Я - Русский офицер! - страница 41
— Спасибо! — ответил Валерка, и ком подкатил к горлу, а на глаза навернули слезы. Он отвернулся от чекиста и, всхлипнув, положил свою голову себе на руки, лежащие на столе. Новость не радовала.
Сердце просто разрывалась на части. Он никак не мог пережить свое одиночество, а также полную беспомощность перед государственной машиной, затянувшей его родных в молох репрессий. Из всего разговора, радовало только одно — это дальнейшая судьба дяди Жоры, изолированного как от общества, так и от Ленки.
Фатеев незаметно ушел, а Краснов, удрученный новостями сидел, обдумывая свою дальнейшую жизнь.
Сейчас перед глазами Краснова стояла его Леди. От неё сейчас зависело очень многое. Ленка и была для него той опорой, с которой было не просто хорошо, с ней было необыкновенно надежно и уютно. Еще раз осмотревшись, Валерка встал и, скрипя первым снегом, не спеша, побрел в сторону Ленкиного дома.
1941 — й
Новый, 1941 год, подкрался совсем незаметно. За суетой учебы, за рутиной повседневных будней, Краснов как-то упустил из виду приближение долгожданного праздника.
Он с детства любил, когда запах хвойного леса расползается по квартире, перемешиваясь с запахом свежеиспеченной сдобы.

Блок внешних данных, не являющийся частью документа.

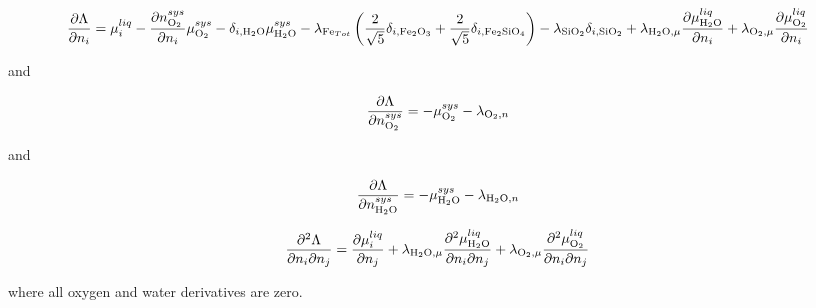 \documentclass[11pt, titlepage, twoside]{article}
\begin{document}
\begin{MPEquation}[!ht]
\begin{equation}
\frac{{\partial \Lambda }}{{\partial {n_i}}} = \mu _i^{liq} - \frac{{\partial n_{{{\rm{O}}_2}}^{sys}}}{{\partial {n_i}}}\mu _{{{\rm{O}}_2}}^{sys} - {\delta _{i,{{\rm{H}}_2}{\rm{O}}}}\mu _{{{\rm{H}}_2}{\rm{O}}}^{sys} - {\lambda _{{\rm{F}}{{\rm{e}}_{Tot}}}}\left( {\frac{2}{{\sqrt 5 }}{\delta _{i,{\rm{F}}{{\rm{e}}_2}{{\rm{O}}_3}}} + \frac{2}{{\sqrt 5 }}{\delta _{i,{\rm{F}}{{\rm{e}}_2}{\rm{Si}}{{\rm{O}}_4}}}} \right) - {\lambda _{{\rm{Si}}{{\rm{O}}_2}}}{\delta _{i,{\rm{Si}}{{\rm{O}}_2}}} + {\lambda _{{{\rm{H}}_{\rm{2}}}{\rm{O,}}\mu }}\frac{{\partial \mu _{{{\rm{H}}_{\rm{2}}}{\rm{O}}}^{liq}}}{{\partial {n_i}}} + {\lambda _{{{\rm{O}}_2},\mu }}\frac{{\partial \mu _{{{\rm{O}}_2}}^{liq}}}{{\partial {n_i}}}
\end{equation}
\label{MPEquationElement:26A9526D-B5CA-426A-A2C8-4DD456D29296}
\end{MPEquation}
and


\begin{MPEquation}[!ht]
\begin{equation}
\frac{{\partial \Lambda }}{{\partial n_{{{\rm{O}}_2}}^{sys}}} =  - \mu _{{{\rm{O}}_2}}^{sys} - {\lambda _{{{\rm{O}}_2},n}}
\end{equation}
\label{MPEquationElement:DA281CF5-CE28-4D23-9EA4-14195FC70830}
\end{MPEquation}
and


\begin{MPEquation}[!ht]
\begin{equation}
\frac{{\partial \Lambda }}{{\partial n_{{{\rm{H}}_2}{\rm{O}}}^{sys}}} =  - \mu _{{{\rm{H}}_2}{\rm{O}}}^{sys} - {\lambda _{{{\rm{H}}_2}{\rm{O}},n}}
\end{equation}
\label{MPEquationElement:617332EE-4C4D-49C7-A82A-8566EBC225E7}
\end{MPEquation}



\begin{MPEquation}[!ht]
\begin{equation}
\frac{{{\partial ^2}\Lambda }}{{\partial {n_i}\partial {n_j}}} = \frac{{\partial \mu _i^{liq}}}{{\partial {n_j}}} + {\lambda _{{{\rm{H}}_{\rm{2}}}{\rm{O,}}\mu }}\frac{{{\partial ^2}\mu _{{{\rm{H}}_{\rm{2}}}{\rm{O}}}^{liq}}}{{\partial {n_i}\partial {n_j}}} + {\lambda _{{{\rm{O}}_2},\mu }}\frac{{{\partial ^2}\mu _{{{\rm{O}}_2}}^{liq}}}{{\partial {n_i}\partial {n_j}}}
\end{equation}
\label{MPEquationElement:572F6FA4-6EDD-4673-C681-9580EFCE816A}
\end{MPEquation}
where all oxygen and water derivatives are zero.
\end{document}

Отец каждый год ставил в комнате пушистую елку, украшая её разноцветными стеклянными шарами и всякими яркими лентами, которые он привез из Германии.
По семейной традиции, мать накануне выпекала удивительного вкуса яблочный пирог, и вся семья Красновых собиралась за столом под оранжевым абажуром, слушая как из черной тарелки репродуктора, доносятся удары кремлевских курантов и голос товарища Сталина.
Отец после последнего удара дергал шнур хлопушки, и сотни разноцветных конфетти осыпали праздничный стол. Валерка от восторга хлопал в ладоши, а мать с любовью клала ему на тарелку пирог, обильно политый сгущенным молоком.
С каждым прожитым днем, приближающим его заветному празднику, на душе все более становилось тоскливо. Валерка знал, что в этом году не будет у него теплой квартиры, не будет елки, украшенной конфетами, игрушками и новогодними свечами. Не будет хлопушек и наивкуснейшего материнского пирога с черносливом и яблоками, над которым она колдовала почти целый день. Не будет и его семьи. Краснов остался один…
Радовало только одно — Фатеев все же сдержал свое слово, и теперь Валерка мог хоть раз в неделю передавать матери передачу. Гонения на него, как на сына «немецкого шпиона» прекратились, и ни учителя в школе, ни инструкторский состав аэроклуба не напоминали ему об этом, а лишь сочувственно провожали парня взглядом.
За это время Валерка необычайно возмужал. Из беспечного юнца он, словно в сказке, превратился в настоящего высокого и стройного мужчину. На лице даже появилась растительность, и Валерка не упустил случая отпустить тонкие и элегантные усики, чтобы выглядеть более взрослым и самостоятельным.
Вся одежда, которая была еще хороша полгода назад, стала на удивление мала, и Краснов был вынужден прирабатывать на товарной станции по вечерам, чтобы купить себе новое одеяние.
Леди, как и Краснов, тоже очень сильно изменилась. Девчонка вытянулась, а её грудь заметно налилась соком и теперь она по праву вызывала трепетные чувства не только у Валерки, но и у встречающихся ей мужчин.
Каждый вечер он встречал свою Ленку, когда та по вечерам возвращалась из Красного креста, где помогала своей матери по работе. Финская война добавила проблем, и теперь почти каждый день санитарный поезд привозил в Красный крест новых раненых и обмороженных красноармейцев.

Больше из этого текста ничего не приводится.